Wann ist eine wettbewerbsrechtliche Behinderung gegeben?

Eine solche liegt vor, wenn die wettbewerbliche Entfaltungsmöglichkeit des Mitbewerbers beeinträchtigt wird. Hierzu muss eine Beeinträchtigung der wettbewerblichen Entfaltungsmöglichkeiten gegeben sein, die über die mit jedem Wettbewerb verbundene Beeinträchtigung hinausgeht und bestimmte Unlauterkeitsmerkmale aufweist. Dies ist im Allgemeinen gegeben, wenn zielgerichtet der Zweck verfolgt wird, Mitbewerber an ihrer Entfaltung zu hindern und diese dadurch zu verdrängen. Ein weiterer Fall wäre gegeben, wenn die beeinträchtigten Mitbewerber durch die Behinderung ihre Leistung am Markt durch eigene Anstrengungen nicht mehr in angemessener Weise zur Geltung bringen können. Diese Beurteilung ist unter einer Gesamtwürdigung der relevanten Umstände des Einzelfalls zu treffen unter Berücksichtigung der Interessen von Mitbewerbern, Verbrauchern, sonstiger Marktteilnehmer oder der Allgemeinheit. 
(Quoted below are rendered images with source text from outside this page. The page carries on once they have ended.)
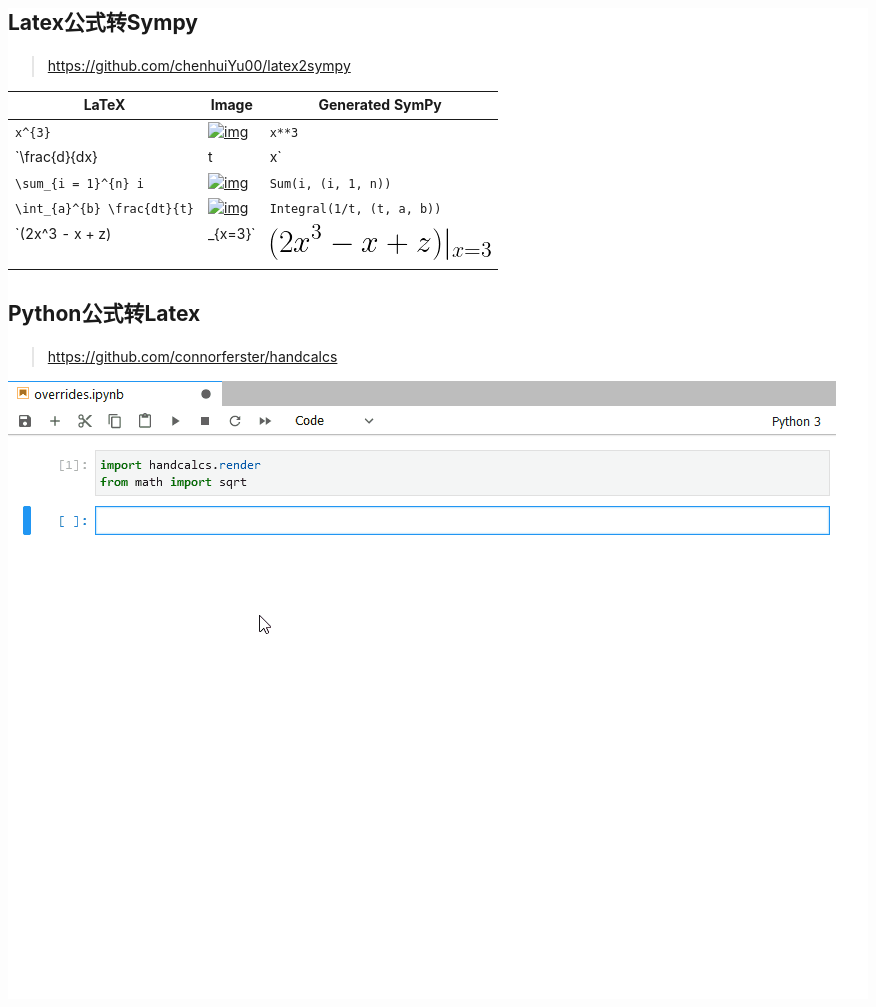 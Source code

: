 



## Latex公式转Sympy

> https://github.com/chenhuiYu00/latex2sympy

| LaTeX                       | Image                                                        | Generated SymPy                                              |
| --------------------------- | ------------------------------------------------------------ | ------------------------------------------------------------ |
| `x^{3}`                     | [![img](https://camo.githubusercontent.com/cc9149f9ad9ff3d5cd19d0b24f6b652ae1781e478690328ae0fb0183fcb25fbf/68747470733a2f2f6c617465782e636f6465636f67732e636f6d2f6769662e6c617465783f2535434c415247452532307825354525374233253744)](https://camo.githubusercontent.com/cc9149f9ad9ff3d5cd19d0b24f6b652ae1781e478690328ae0fb0183fcb25fbf/68747470733a2f2f6c617465782e636f6465636f67732e636f6d2f6769662e6c617465783f2535434c415247452532307825354525374233253744) | `x**3`                                                       |
| `\frac{d}{dx}               | t                                                            | x`                                                           |
| `\sum_{i = 1}^{n} i`        | [![img](https://camo.githubusercontent.com/17ed955d4e15146ac3336b208ff2cd456ac2c33d46d305a57907ec47aa43ada1/68747470733a2f2f6c617465782e636f6465636f67732e636f6d2f6769662e6c617465783f2535434c4152474525323025354373756d5f25374269253230253344253230312537442535452537426e25374425323069)](https://camo.githubusercontent.com/17ed955d4e15146ac3336b208ff2cd456ac2c33d46d305a57907ec47aa43ada1/68747470733a2f2f6c617465782e636f6465636f67732e636f6d2f6769662e6c617465783f2535434c4152474525323025354373756d5f25374269253230253344253230312537442535452537426e25374425323069) | `Sum(i, (i, 1, n))`                                          |
| `\int_{a}^{b} \frac{dt}{t}` | [![img](https://camo.githubusercontent.com/89a87d1a4d94cb7691a0a10d42e75bdb64fe45f585ce15867b4651c76bd16f6a/68747470733a2f2f6c617465782e636f6465636f67732e636f6d2f6769662e6c617465783f2535434c41524745253230253543696e745f253742612537442535452537426225374425323025354366726163253742647425374425374274253744)](https://camo.githubusercontent.com/89a87d1a4d94cb7691a0a10d42e75bdb64fe45f585ce15867b4651c76bd16f6a/68747470733a2f2f6c617465782e636f6465636f67732e636f6d2f6769662e6c617465783f2535434c41524745253230253543696e745f253742612537442535452537426225374425323025354366726163253742647425374425374274253744) | `Integral(1/t, (t, a, b))`                                   |
| `(2x^3 - x + z)             | _{x=3}`                                                      | [![img](images/Latex/68747470733a2f2f6c617465782e636f6465636f67732e636f6d2f6769662e6c617465783f2535434c415247452532302532383278253545332532302d253230782532302b2532307a2532392537435f2537427825334433253744.gif)](https://camo.githubusercontent.com/42b265379b6b3211b09aa4443e2b9ea6f111b48f985bc56cb3cc2a03f8e55325/68747470733a2f2f6c617465782e636f6465636f67732e636f6d2f6769662e6c617465783f2535434c415247452532302532383278253545332532302d253230782532302b2532307a2532392537435f2537427825334433253744) |



## Python公式转Latex

> https://github.com/connorferster/handcalcs

![handcalcs demo 1](images/Latex/basic_demo1.gif)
Jegliche Ansprüche waren berechtigt und nicht rechtsmissbräuchlich

Eine solche Behinderung war nach Auffassung der Richter im vorliegenden Fall nicht gegeben. So habe die Beklagte schon nicht dargelegt, dass sie für das Anbieten von Vogelfutter überhaupt auf eine Amazon Standard Identification Number (ASIN) mit dem Markennamen angewiesen sei. Die Klägerin habe darüber hinaus bereits in der Vergangenheit, vor der Eintragung, unter der nun markenrechtlich geschützten Bezeichnung, Angebote eingestellt. Insofern sei die Abmahnung durch die Klägerin berechtigt gewesen. Demnach hatte die Beklagte nicht nur die Abmahnkosten zu begleichen, sondern sie war auch noch weiteren Ansprüchen ausgesetzt. Da die Klägerin erst durch einen Testkauf abklären konnte, ob ein Markenprodukt geliefert wird, bestand auch ein Anspruch auf Erstattung dieses Testkaufes. Zudem bestand ein Anspruch auf Auskunfts- und Rechnungslegung, der unter Umständen mit großem praktischem Aufwand verbunden ist. Dieser stellt auch eine wichtige Vorbereitung für etwaige Schadensersatzansprüche dar.